▶ **PROBLEM TO SOLVE**
These records are to be written out exactly as they read, minus the pictures.

▶ **DATA IN THIS EXERCISE**
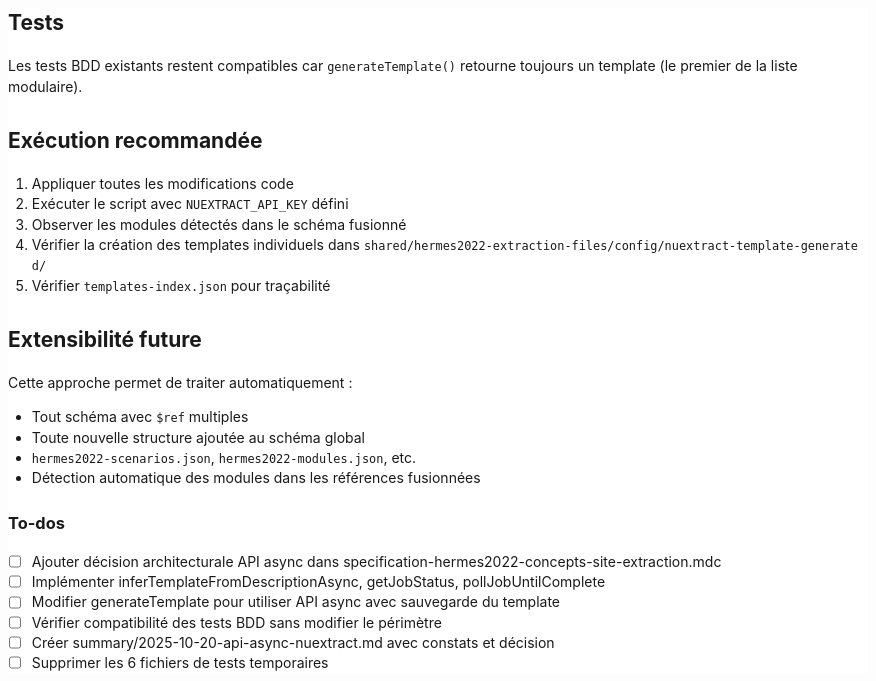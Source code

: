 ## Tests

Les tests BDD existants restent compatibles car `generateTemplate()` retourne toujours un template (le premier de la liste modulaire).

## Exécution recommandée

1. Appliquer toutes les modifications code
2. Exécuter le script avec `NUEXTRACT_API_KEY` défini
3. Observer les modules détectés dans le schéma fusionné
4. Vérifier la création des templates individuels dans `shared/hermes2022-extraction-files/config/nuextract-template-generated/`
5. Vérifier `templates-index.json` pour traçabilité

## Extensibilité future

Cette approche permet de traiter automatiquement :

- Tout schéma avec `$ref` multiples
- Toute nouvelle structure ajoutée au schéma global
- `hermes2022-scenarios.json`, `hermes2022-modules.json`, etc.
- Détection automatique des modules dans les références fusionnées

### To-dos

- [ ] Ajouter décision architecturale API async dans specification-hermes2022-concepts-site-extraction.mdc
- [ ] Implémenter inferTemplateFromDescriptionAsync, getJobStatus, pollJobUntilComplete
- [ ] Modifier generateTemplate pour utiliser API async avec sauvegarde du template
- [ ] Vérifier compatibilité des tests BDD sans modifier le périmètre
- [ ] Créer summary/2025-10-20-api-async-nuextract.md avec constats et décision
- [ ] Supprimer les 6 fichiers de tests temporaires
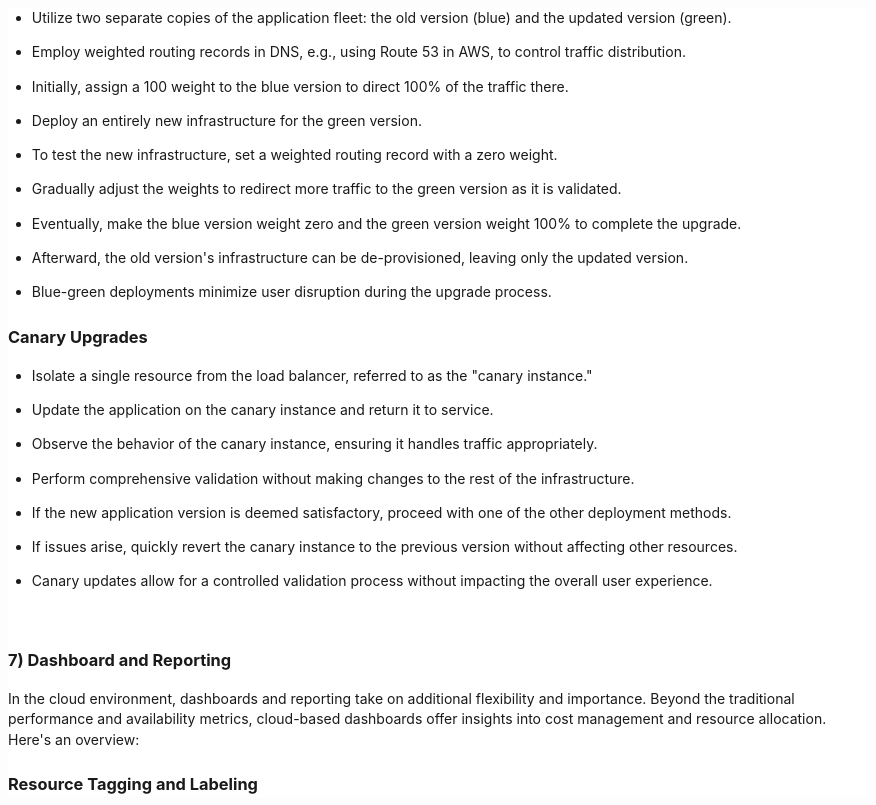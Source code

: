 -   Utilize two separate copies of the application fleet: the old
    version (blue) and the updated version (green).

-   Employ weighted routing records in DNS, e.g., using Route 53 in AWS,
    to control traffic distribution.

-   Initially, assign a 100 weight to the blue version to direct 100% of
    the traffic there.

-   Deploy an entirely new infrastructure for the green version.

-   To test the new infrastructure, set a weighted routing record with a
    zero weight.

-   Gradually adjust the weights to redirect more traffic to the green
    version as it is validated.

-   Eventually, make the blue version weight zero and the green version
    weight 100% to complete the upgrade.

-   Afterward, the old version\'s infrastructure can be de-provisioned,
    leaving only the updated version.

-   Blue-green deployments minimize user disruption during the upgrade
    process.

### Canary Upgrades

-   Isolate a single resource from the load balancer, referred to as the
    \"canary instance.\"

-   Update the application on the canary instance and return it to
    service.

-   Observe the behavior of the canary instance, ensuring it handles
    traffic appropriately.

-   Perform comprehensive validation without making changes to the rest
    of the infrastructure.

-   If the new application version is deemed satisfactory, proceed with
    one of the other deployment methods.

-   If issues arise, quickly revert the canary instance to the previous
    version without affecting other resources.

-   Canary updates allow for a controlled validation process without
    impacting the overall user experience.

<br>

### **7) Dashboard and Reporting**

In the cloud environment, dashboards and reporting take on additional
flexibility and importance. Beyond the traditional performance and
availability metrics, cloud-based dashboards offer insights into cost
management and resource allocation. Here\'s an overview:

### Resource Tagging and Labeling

▶ **REPLY TO THE EXERCISE**
Source code

: ## Tests

Les tests BDD existants restent compatibles car `generateTemplate()` retourne toujours un template (le premier de la liste modulaire).

## Exécution recommandée

1. Appliquer toutes les modifications code
2. Exécuter le script avec `NUEXTRACT_API_KEY` défini
3. Observer les modules détectés dans le schéma fusionné
4. Vérifier la création des templates individuels dans `shared/hermes2022-extraction-files/config/nuextract-template-generated/`
5. Vérifier `templates-index.json` pour traçabilité

## Extensibilité future

Cette approche permet de traiter automatiquement :

- Tout schéma avec `$ref` multiples
- Toute nouvelle structure ajoutée au schéma global
- `hermes2022-scenarios.json`, `hermes2022-modules.json`, etc.
- Détection automatique des modules dans les références fusionnées

### To-dos

- [ ] Ajouter décision architecturale API async dans specification-hermes2022-concepts-site-extraction.mdc
- [ ] Implémenter inferTemplateFromDescriptionAsync, getJobStatus, pollJobUntilComplete
- [ ] Modifier generateTemplate pour utiliser API async avec sauvegarde du template
- [ ] Vérifier compatibilité des tests BDD sans modifier le périmètre
- [ ] Créer summary/2025-10-20-api-async-nuextract.md avec constats et décision
- [ ] Supprimer les 6 fichiers de tests temporaires
Source code

: -   Utilize two separate copies of the application fleet: the old
    version (blue) and the updated version (green).

-   Employ weighted routing records in DNS, e.g., using Route 53 in AWS,
    to control traffic distribution.

-   Initially, assign a 100 weight to the blue version to direct 100% of
    the traffic there.

-   Deploy an entirely new infrastructure for the green version.

-   To test the new infrastructure, set a weighted routing record with a
    zero weight.

-   Gradually adjust the weights to redirect more traffic to the green
    version as it is validated.

-   Eventually, make the blue version weight zero and the green version
    weight 100% to complete the upgrade.

-   Afterward, the old version\'s infrastructure can be de-provisioned,
    leaving only the updated version.

-   Blue-green deployments minimize user disruption during the upgrade
    process.

### Canary Upgrades

-   Isolate a single resource from the load balancer, referred to as the
    \"canary instance.\"

-   Update the application on the canary instance and return it to
    service.

-   Observe the behavior of the canary instance, ensuring it handles
    traffic appropriately.

-   Perform comprehensive validation without making changes to the rest
    of the infrastructure.

-   If the new application version is deemed satisfactory, proceed with
    one of the other deployment methods.

-   If issues arise, quickly revert the canary instance to the previous
    version without affecting other resources.

-   Canary updates allow for a controlled validation process without
    impacting the overall user experience.

<br>

### **7) Dashboard and Reporting**

In the cloud environment, dashboards and reporting take on additional
flexibility and importance. Beyond the traditional performance and
availability metrics, cloud-based dashboards offer insights into cost
management and resource allocation. Here\'s an overview:

### Resource Tagging and Labeling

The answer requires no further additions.